Aside from maintaining a healthy digestive system, a higher intake of prebiotic fibers is also associated with the following health benefits:
Reduced risk of heart disease
Lowered cholesterol levels
Improved gut health and digestion
Lower stress response
Improved immune system
Lower risk of obesity and weight gain
Less inflammation and unnecessary immune responses
While the use of prebiotics has been associated with a substantial amount of evidence for improving gut function, people with IBS, SIBO, and other GI disorders may need to first consult with their doctor before increasing their intake of foods containing prebiotic fibers.
This is because people with severe SIBO or IBS may not be able to handle any added fermentation due to bacterial overgrowth or dysbiosis in their small bowel.
It may be the case that over time, once their gut health and motility improves, that they will be able to tolerate small amounts of prebiotics that are specific to their gut flora.
But, if you have severe SIBO or IBS it is best to be careful with any added prebiotic fibers. They can exacerbate symptoms.
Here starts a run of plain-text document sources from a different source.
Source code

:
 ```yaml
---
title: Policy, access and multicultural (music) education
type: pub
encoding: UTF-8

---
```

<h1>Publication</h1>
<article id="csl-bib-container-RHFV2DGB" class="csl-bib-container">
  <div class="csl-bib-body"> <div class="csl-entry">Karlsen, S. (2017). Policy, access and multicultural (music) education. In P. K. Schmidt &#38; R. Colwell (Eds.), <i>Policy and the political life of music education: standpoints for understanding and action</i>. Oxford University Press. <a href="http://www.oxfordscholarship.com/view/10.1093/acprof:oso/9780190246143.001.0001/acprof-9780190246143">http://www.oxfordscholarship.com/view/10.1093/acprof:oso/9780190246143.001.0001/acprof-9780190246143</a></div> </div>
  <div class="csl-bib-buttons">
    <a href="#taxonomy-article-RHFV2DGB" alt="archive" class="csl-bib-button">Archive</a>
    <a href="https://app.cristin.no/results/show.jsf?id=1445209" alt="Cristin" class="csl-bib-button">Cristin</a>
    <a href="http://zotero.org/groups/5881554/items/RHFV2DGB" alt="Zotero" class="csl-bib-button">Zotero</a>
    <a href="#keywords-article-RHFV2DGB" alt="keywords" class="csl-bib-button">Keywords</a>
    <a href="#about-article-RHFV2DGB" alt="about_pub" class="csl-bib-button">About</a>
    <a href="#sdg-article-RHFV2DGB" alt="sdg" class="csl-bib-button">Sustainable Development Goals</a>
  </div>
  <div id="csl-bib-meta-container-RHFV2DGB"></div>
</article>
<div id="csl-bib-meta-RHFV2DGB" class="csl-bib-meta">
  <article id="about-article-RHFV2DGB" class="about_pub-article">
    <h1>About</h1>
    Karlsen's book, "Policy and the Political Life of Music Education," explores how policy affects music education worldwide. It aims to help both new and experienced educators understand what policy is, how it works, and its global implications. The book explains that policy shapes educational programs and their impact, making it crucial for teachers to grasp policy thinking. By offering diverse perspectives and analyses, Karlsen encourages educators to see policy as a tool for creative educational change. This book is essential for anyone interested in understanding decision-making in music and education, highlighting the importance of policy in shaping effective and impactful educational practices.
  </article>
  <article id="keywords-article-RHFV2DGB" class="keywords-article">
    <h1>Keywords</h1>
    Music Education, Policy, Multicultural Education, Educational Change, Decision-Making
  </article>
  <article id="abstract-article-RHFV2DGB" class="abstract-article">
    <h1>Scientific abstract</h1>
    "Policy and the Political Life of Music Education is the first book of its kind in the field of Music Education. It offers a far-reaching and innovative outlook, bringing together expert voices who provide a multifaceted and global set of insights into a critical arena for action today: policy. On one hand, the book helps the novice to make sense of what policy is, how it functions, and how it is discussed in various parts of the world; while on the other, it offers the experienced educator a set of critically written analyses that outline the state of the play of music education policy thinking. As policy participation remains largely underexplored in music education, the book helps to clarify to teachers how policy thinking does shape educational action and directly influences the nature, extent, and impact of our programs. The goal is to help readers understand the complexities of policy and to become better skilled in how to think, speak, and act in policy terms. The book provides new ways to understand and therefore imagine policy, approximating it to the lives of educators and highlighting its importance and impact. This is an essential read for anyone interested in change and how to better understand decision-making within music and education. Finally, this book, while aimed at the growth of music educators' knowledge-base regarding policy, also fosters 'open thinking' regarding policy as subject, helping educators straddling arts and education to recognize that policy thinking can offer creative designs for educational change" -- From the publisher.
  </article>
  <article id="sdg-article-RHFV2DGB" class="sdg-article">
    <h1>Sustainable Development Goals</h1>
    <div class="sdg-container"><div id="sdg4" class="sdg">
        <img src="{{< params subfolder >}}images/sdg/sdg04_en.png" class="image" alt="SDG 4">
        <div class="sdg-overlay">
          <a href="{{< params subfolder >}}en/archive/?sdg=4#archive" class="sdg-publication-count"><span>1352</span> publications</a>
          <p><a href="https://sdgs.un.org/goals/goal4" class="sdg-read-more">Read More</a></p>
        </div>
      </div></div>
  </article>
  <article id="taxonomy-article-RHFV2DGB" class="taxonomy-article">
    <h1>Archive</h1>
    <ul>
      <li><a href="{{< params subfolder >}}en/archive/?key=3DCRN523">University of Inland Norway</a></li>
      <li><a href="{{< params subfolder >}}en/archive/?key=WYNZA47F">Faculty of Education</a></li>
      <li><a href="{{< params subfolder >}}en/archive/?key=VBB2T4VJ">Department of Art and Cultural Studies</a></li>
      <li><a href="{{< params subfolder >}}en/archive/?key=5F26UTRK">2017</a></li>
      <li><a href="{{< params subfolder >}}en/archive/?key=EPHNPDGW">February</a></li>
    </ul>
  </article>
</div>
For example, while a number of scientific studies have shown that people with IBS have experienced a relief in their symptoms by increasing their intake of prebiotics, other studies have found that prebiotics may, in fact, exacerbate IBS symptoms.
Additionally, if you are someone with SIBO and your physician has recommended a low FODMAP diet, then the increased consumption of prebiotic fibers is definitely not for you. A recent study has found that a high FODMAP diet can increase abdominal pain, bloating and gas, therefore reducing the intake of carbohydrates is often the most beneficial solution for these individuals.
It is generally recommended that individuals with SIBO, especially those with extreme cases and/or early on in their antibiotic treatments, should not take prebiotics supplement until important symptoms and mechanisms of your GI dysregulation are addressed.
Potential Side Effects of Prebiotics
Some of the side effects that can be seen with the use or consumption of prebiotics are attributed to the accumulation of sugars in the small intestine, which can cause diarrhea, or too much fermentation of carbohydrates, which can lead to abdominal pain, bloating and gas 7.
This is definitely something to be aware of if you are dealing with SIBO.
Since every individual is different, we each have a different amount of enzymes that are present in the GI tract that are capable of fermenting prebiotic fibers. This can explain why two people may consume the same amount of prebiotic-containing foods, but one person experiences these adverse symptoms and the other person does not.